“You’re seeing her tonight?”

She shook her head. “Tonight I’ll hit the bars. A couple of drinks, a couple of laughs, and maybe I’ll get lucky. It’s been known to happen.”

“Be careful.”

She looked at me. “You be careful,” she said.


A couple of subway trains whisked me home, where I changed to nylon shorts and running shoes and ducked out for a quick half hour in Riverside Park. It was mid September, with the New York City Marathon a little over a month away, and the park was thick with runners. Some of them were of my stripe, the casual sort who knocked off three or four sluggish miles three or four times a week. Others were in marathon training, grinding out fifty or sixty or seventy miles a week, and for them it was Serious Business.

It was thus for Wally Hemphill, but he was following a program of alternate short and long runs, and the night’s agenda called for four miles so we wound up keeping each other company. Wallace Riley Hemphill was a recently divorced lawyer in his early thirties who didn’t look old enough to have been married in the first place. He’d grown up somewhere in eastern Long Island and was now living on Columbus Avenue and dating models and actresses and (puff puff) training for the Marathon. He had his own one-man practice with an office in the West Thirties, and as we ran he talked about a woman who’d asked him to represent her in a divorce action.
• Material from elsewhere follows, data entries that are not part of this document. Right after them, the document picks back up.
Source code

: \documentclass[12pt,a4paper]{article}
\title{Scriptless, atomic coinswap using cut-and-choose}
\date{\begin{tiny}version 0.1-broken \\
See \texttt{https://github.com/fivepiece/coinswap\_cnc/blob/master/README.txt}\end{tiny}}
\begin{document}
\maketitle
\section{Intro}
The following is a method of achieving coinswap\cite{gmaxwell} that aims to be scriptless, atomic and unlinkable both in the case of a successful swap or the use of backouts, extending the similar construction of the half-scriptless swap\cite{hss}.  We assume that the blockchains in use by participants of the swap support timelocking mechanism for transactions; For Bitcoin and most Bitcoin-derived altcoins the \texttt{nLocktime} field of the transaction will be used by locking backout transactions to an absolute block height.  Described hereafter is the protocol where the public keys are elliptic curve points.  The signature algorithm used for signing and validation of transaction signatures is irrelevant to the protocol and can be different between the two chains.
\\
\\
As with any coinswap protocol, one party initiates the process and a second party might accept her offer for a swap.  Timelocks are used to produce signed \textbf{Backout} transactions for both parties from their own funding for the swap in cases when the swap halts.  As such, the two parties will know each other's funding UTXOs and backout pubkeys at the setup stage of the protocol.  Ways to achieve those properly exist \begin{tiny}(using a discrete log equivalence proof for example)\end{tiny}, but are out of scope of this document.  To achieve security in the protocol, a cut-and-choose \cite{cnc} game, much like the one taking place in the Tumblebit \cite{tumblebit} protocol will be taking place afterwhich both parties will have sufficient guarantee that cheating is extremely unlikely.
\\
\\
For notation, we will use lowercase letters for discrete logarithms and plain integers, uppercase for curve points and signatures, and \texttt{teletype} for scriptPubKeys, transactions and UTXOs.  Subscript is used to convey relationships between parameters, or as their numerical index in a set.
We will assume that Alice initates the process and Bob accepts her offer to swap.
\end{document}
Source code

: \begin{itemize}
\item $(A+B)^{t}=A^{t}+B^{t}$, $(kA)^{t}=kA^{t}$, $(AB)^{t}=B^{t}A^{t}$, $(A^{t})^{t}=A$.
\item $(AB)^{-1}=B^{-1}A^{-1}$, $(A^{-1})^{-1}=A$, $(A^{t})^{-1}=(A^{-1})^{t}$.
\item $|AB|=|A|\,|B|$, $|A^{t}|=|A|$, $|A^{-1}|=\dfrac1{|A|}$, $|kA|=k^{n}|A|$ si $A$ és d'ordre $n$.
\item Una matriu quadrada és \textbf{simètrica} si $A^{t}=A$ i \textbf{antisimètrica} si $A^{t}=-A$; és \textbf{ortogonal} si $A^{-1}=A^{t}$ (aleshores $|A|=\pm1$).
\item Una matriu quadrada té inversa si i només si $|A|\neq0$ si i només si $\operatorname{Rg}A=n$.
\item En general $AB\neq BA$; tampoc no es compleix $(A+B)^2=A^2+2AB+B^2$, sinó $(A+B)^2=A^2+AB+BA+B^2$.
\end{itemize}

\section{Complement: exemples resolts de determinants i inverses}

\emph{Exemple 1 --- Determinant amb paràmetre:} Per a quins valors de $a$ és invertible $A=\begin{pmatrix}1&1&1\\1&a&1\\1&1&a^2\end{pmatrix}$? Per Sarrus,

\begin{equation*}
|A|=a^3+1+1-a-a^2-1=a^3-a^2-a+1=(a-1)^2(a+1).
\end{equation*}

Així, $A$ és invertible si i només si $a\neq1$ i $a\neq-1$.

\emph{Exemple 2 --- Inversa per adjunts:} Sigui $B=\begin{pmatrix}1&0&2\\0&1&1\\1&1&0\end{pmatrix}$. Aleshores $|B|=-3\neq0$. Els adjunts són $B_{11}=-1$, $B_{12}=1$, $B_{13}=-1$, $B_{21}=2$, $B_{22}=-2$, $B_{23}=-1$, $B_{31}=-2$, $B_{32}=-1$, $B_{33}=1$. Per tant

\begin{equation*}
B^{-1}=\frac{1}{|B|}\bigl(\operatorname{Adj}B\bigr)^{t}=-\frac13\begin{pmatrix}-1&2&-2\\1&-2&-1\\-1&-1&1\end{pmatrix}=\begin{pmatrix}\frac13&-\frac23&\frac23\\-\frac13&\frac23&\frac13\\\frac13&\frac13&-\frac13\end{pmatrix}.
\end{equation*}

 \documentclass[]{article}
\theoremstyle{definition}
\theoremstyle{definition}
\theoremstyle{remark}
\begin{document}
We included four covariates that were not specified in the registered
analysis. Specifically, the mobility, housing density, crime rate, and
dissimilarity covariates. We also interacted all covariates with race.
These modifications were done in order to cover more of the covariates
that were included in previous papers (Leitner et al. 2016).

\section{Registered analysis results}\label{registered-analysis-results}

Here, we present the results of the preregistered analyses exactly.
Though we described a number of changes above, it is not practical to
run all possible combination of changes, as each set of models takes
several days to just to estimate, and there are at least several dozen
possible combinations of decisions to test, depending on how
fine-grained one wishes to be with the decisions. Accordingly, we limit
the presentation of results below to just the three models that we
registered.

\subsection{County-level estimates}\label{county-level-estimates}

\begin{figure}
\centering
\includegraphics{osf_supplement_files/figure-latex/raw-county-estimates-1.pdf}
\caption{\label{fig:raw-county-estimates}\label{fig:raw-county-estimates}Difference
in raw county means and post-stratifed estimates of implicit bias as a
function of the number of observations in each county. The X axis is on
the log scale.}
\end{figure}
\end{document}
“And I went ahead and drew up papers,” he told me, “and it developed that this dizzy bitch wasn’t married in the first place. She wasn’t even living with anybody, didn’t even have a boyfriend. But she has a history of this. Every once in a while something snaps inside her and she finds an attorney and institutes divorce proceedings.”

I told him about my book thief who specialized in libraries. He was shocked. “Stealing from libraries? You mean there are people who would do that?”